TASK TO COMPLETE. Using the data that follows, say how many lines contain the word "used", giving the number by itself.

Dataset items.
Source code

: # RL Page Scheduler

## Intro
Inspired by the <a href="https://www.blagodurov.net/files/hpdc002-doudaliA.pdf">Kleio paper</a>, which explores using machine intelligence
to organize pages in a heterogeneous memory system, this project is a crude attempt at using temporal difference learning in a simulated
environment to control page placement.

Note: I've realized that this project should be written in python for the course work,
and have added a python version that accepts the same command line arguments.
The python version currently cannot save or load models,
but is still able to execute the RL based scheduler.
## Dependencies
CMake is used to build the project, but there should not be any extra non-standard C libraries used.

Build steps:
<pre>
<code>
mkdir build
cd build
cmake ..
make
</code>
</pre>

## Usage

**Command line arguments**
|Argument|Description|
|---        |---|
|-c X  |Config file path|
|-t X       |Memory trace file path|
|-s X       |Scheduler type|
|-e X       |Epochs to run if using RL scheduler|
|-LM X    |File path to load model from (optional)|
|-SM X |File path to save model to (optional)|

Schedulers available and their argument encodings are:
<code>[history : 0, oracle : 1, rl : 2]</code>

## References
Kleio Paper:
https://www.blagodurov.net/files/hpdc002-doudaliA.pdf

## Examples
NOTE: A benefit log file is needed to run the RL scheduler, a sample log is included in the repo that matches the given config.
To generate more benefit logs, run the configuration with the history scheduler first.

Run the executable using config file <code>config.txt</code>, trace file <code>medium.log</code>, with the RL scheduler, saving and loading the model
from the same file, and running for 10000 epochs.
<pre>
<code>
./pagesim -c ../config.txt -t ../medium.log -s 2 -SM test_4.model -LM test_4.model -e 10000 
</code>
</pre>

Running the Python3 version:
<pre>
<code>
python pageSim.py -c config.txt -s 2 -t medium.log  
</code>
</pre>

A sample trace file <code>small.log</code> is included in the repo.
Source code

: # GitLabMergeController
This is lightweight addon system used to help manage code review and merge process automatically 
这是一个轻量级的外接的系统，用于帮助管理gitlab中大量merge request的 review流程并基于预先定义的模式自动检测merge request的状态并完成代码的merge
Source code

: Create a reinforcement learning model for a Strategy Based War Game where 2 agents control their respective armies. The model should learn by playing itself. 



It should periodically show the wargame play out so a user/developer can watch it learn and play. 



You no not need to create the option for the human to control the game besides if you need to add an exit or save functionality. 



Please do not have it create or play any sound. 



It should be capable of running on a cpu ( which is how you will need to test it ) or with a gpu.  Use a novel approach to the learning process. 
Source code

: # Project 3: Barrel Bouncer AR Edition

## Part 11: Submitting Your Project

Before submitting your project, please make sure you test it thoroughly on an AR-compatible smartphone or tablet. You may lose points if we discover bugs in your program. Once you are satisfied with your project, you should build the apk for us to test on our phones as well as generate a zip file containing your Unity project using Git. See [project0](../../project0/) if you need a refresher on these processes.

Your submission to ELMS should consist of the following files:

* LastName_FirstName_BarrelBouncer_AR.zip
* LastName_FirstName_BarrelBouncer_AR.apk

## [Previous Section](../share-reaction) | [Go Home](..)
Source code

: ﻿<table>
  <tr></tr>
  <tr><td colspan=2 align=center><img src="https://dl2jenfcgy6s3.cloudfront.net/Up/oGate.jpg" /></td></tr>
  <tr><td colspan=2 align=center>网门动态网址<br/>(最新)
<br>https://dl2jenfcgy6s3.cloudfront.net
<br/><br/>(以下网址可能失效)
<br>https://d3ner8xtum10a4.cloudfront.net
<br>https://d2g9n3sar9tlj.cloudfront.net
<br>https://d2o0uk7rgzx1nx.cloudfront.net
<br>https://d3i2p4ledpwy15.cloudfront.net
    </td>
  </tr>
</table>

REPLY. 2